The carriage clock has often been seen as a gift, an often ornate timepiece given from one person to another to celebrate a particular milestone be it in work or personal life. For many people, these delicate-looking clocks adorn a mantelpiece and remind them of this proud life moment. For others, these antique clocks become part of a beautiful collection and are the pride and joy of the collector.

Much like someone that collects watches or art, every carriage clock has a story behind it and the collector embellishes themselves in the allure, history and magic that may be found within each clock.

We see this at The Clock Clinic a lot where our clock repairs help keep this passion for collecting high and the love of antiques thriving.

When were carriage clocks invented?

As with anything of antique origin, people often want to know when the first iteration of the item became known. With carriage clocks, things evolved, rather than became invented.  Portable timepieces were already in circulation and over time changes to coach watches and the pendules d’officer among others gradually led to the creation of the carriage clock.

What we know today though as a carriage clock began to appear in the 19th century thanks to the craftsmanship of the famous Abraham Louis Breguet. He carefully crafted clocks that were not only exceptional in appearance but also in their mechanisms. In fact, his first carriage clock was made especially for Napoleon in 1812.

The careful and exquisite design and mechanisms led to very high price points which made the first real carriage clocks become items only obtained by the wealthy. Today, when they do appear at auction, it is not unusual for them to reach five or six figures.

By 1839, demand for such portable clocks was on the rise and other expert watch or clockmakers were soon to take this on board. Paul Garnier, another famous French clockmaker was the first to launch them to mass market and found instant success. From here on, plenty of others followed suit both in France and here in the UK.

Carriage clocks in Britain

The rise in popularity caused by the innovation of Breguet and the development by Garnier saw carriage clocks become a household staple for many. None more so than in the houses of Britain. A simple design by Paul Garnier had a tremendous impact and interestingly, despite the huge numbers being sold, almost all were heading across the channel to the UK. Whilst still selling in France and being lovingly designed there too, the market was largely dominated by British custom. Factor in the work of Armand Couaillet too and the mass production of carriage clocks was starting to satisfy a growing demand.

For the most part, the carriage clocks heading for British shores were finished in Paris but the movements and were put together nearer Dieppe. The escapements would be coming from companies closer to the Swiss border and the springs from somewhere else across the vast French landscape. Despite this being a Garnier creation, the industry spawned many businesses that were specialists in creating standard parts. Much like the car industry we see today, this sub-contracting allowed for clocks to bear names of retailers that hadn’t actually built the clock but had rather ordered bulk stock from these suppliers.

How do carriage clocks work?

A carriage clock is often identified by the handle. It more or less defines the clock in terms of appearance. The interior does also lend something as to why they are so special though.

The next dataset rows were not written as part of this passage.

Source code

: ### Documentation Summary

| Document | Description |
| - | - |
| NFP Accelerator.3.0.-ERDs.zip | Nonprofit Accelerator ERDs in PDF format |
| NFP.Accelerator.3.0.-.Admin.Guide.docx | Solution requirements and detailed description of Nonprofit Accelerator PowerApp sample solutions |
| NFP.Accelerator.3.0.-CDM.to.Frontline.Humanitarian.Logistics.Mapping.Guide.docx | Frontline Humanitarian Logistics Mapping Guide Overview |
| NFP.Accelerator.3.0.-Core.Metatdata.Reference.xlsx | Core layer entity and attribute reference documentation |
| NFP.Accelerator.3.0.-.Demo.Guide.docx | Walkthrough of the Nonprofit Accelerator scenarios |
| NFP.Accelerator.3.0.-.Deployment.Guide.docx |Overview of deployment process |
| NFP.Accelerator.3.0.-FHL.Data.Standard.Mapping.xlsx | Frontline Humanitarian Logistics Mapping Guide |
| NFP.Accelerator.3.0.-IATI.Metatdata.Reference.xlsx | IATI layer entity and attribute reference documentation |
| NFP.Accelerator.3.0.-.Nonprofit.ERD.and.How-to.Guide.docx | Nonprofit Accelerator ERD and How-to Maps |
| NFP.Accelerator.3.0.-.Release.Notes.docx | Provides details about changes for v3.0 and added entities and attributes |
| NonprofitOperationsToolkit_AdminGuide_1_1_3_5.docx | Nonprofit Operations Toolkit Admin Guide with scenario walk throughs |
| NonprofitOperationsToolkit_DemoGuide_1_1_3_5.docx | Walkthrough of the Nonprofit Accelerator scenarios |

Antique carriage clocks are spring-driven with a balance and balance spring. These are what help keep the clock accurate. In addition, the platform escapement is something seen as unique. The glazed aperture showcases the escapement much better and helped allow the clock to become portable and replace the common, large, heavy, and more awkward pendulum clocks that were popular at the time.

What are the types of carriage clocks?

Whilst carriage clocks can come in a variety of finishes, they typically fall under three categories based on size.

The Mignonnettes, are carriage clocks that are under 4 ¼” high with the handle raised, carriage clocks referred to as full size will be between 5 1/2” and 9” and those known as giant are all carriage clocks over 9”.

Today the majority of carriage clocks will fall within the full-size range with giants quite rare and as a result, expensive.

How much are antique carriage clocks worth today?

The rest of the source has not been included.